A psychologist from Harvard, As quoted by CNBC, a psychologist from Harvard stated that your relationship may not be fine if you or your partner ever uttered these words.
Toxic sayings that might threaten your relationship
During an argument with someone, you may be unaware of what you are saying. So it ends up hurting another person—in this case, your partner. There are some of them:
1. "You don't deserve me"
This sentence describes how your partner does not deserve you and seems like you're looking down on your partner. Phrases like this can harm someone's self-esteem and cause disappointment. Rather than saying that, it is much better to be honest about what makes you unable to see your partner as the right partner for you.
2. "Stop asking if I'm okay. Everything is fine." (When it isn't)

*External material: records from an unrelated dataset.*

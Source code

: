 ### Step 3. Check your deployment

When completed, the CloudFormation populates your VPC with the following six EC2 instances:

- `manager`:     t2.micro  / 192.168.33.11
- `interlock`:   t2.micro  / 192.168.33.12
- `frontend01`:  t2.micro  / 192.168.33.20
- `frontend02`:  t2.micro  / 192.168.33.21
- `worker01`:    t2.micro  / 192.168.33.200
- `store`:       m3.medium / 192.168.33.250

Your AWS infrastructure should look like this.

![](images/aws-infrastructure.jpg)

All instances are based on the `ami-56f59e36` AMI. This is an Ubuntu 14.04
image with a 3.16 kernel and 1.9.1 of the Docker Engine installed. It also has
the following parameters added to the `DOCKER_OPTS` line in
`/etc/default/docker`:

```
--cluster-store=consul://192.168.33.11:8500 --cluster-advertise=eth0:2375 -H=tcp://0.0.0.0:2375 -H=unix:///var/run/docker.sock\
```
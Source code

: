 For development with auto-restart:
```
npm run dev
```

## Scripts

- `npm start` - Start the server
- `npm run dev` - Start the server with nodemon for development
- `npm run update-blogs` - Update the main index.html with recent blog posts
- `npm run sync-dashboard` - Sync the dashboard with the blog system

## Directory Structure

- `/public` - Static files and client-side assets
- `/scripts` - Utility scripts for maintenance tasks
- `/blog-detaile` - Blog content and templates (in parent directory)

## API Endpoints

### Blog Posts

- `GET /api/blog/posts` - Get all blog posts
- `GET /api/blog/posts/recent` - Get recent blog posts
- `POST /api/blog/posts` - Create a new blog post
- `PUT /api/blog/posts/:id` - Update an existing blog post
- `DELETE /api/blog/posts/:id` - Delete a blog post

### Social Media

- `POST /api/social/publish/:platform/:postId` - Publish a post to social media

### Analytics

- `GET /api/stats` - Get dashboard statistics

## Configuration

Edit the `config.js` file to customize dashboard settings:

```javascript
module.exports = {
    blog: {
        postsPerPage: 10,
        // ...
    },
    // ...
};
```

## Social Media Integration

This is one passive-aggressive language that is often spoken to prevent solving current problems openly. This is what makes conflicts difficult to finish and makes you or your partner uncomfortable. Even if you want to postpone the discussion, just say you are not ready to talk and want to wait till the emotions subside.
3. "You're Pathetic"
Belittling a person is a negative trait that prevents us from appreciating other people's positive qualities. It's better to say what you don't like to your partner honestly. Explain why the current situation makes you uncomfortable thoughtfully instead.
4. "I hate you"
This phrase is an expression of your feelings when you are emotional, but it does not represent the nuances of your feelings—hence why it could destroy your relationship. The word generalizes momentary feelings too much and causes insecurity. If your partner ended up questioning your feelings and intentions to continue the relationship, it would be understandable.
5. "You're crazy"
This is manipulative language or distorted facts with the intention of making someone doubt themselves. The phrase exhibits gaslighting behavior and weakens perceptions about reality. For example, in a defensive moment, a few words like, "You're delirious. That problem is all in your head and just your feelings," can invalidate the other person's feelings.
6. "I'm done"
Sentences ending like this will create instability and insecurity. This can be said as a threat so that your partner or you will be afraid to be abandoned and unwilling to leave.
Sometimes, communication can be difficult, especially when dealing with emotions. In any relationship, the key is good and healthy communication with the other party. Giving each other space until both your emotions are sorted out can help you deal with issues in a more healthy way. In the end, you or your partner do not need to communicate in harsh languages to understand each other.